Problem statement:
If a line in the records below contains the word "Khai", return that line.

** Exercise materials follows **

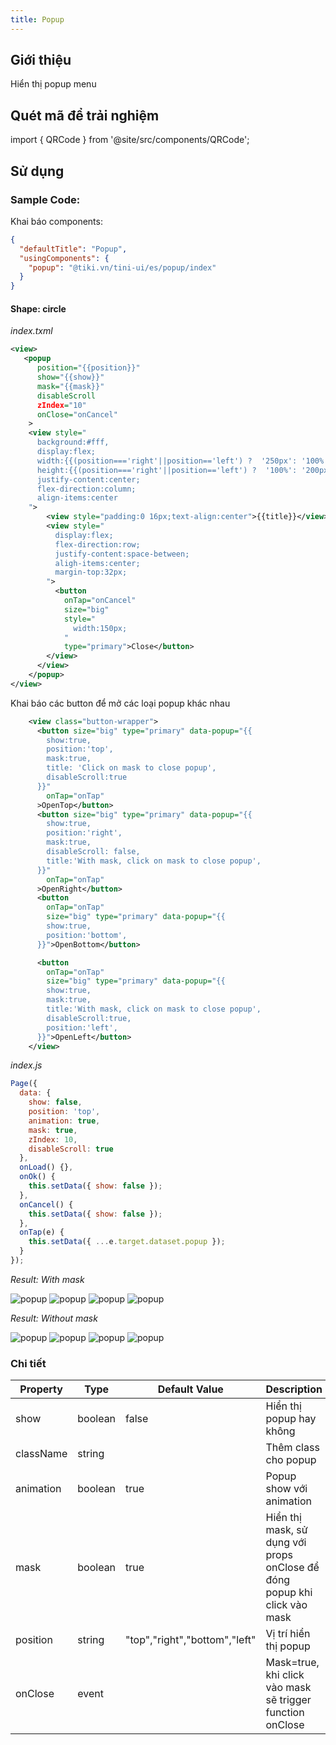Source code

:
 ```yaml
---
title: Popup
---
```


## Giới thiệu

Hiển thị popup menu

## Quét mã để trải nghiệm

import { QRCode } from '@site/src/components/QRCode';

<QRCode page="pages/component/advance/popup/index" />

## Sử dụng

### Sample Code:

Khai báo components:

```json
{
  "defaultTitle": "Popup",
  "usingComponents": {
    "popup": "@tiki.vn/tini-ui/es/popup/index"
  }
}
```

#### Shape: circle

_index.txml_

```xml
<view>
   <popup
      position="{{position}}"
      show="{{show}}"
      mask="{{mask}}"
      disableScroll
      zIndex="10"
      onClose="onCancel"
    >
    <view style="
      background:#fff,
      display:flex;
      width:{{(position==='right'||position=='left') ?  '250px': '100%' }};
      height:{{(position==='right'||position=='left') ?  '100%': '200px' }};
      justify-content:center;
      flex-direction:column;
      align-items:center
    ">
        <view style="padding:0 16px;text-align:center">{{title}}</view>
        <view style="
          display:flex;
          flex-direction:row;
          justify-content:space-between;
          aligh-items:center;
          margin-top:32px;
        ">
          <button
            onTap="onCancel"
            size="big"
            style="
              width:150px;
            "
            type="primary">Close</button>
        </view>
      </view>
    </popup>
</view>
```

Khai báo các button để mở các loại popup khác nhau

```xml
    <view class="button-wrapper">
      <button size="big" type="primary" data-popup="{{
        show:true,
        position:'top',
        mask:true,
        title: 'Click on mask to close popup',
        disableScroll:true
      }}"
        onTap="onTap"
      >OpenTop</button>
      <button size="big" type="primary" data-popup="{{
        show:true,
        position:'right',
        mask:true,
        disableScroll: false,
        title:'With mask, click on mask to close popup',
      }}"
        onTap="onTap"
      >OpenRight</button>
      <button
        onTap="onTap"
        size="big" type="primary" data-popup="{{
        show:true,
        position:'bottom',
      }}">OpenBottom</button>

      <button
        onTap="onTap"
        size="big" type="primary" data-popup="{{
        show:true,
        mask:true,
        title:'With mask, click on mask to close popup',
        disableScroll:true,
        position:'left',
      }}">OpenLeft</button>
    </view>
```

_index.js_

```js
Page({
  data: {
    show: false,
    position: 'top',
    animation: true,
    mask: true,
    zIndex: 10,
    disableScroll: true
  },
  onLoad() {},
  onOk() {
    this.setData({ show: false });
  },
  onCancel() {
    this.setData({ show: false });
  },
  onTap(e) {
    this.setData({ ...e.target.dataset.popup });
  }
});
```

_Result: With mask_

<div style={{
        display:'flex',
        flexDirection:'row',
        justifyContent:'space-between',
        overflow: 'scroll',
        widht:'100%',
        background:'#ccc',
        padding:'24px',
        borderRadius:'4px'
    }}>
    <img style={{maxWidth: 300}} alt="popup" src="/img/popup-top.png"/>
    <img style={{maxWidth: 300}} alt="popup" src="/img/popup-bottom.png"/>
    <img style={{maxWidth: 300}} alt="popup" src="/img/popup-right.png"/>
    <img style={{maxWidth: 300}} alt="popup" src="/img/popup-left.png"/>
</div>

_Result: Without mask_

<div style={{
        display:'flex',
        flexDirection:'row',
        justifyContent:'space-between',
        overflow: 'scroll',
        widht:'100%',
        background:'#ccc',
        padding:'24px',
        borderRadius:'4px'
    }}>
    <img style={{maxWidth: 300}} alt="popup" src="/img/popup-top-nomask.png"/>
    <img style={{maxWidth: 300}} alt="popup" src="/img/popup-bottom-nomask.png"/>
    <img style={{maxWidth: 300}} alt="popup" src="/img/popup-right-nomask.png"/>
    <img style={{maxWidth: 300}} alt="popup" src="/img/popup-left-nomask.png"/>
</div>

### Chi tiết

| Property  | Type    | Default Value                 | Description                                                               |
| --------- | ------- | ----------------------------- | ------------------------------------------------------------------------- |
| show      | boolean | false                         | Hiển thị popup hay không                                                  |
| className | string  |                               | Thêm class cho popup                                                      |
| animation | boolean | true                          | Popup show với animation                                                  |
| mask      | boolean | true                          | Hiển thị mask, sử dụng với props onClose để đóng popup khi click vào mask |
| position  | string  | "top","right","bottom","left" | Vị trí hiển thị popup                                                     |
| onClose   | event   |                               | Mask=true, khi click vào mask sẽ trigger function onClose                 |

** End of Exercise materials **
** Exercise materials follows **

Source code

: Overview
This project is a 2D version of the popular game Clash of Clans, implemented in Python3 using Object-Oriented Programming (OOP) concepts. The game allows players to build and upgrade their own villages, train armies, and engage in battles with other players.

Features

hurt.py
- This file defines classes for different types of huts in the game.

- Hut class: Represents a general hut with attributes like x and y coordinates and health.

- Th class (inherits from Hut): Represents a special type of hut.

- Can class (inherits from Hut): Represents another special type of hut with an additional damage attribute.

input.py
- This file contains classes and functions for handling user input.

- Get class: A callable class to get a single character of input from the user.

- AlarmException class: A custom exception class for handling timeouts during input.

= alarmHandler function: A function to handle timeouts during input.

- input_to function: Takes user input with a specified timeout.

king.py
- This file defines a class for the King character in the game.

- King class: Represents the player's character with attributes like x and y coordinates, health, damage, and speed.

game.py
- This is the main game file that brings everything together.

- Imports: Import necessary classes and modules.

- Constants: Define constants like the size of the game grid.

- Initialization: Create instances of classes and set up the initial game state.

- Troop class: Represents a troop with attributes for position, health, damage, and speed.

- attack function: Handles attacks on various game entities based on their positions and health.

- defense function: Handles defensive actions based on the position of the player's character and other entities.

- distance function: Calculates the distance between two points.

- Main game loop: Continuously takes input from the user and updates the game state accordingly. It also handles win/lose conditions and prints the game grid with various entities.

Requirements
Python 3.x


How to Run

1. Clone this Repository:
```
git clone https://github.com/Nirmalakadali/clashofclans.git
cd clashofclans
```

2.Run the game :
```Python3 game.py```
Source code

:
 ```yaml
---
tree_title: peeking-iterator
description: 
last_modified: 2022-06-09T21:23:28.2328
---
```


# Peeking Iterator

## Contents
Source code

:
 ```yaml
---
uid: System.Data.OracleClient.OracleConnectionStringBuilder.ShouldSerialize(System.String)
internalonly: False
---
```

** End of Exercise materials **

Solution for this task:
Khai báo components:
Khai báo các button để mở các loại popup khác nhau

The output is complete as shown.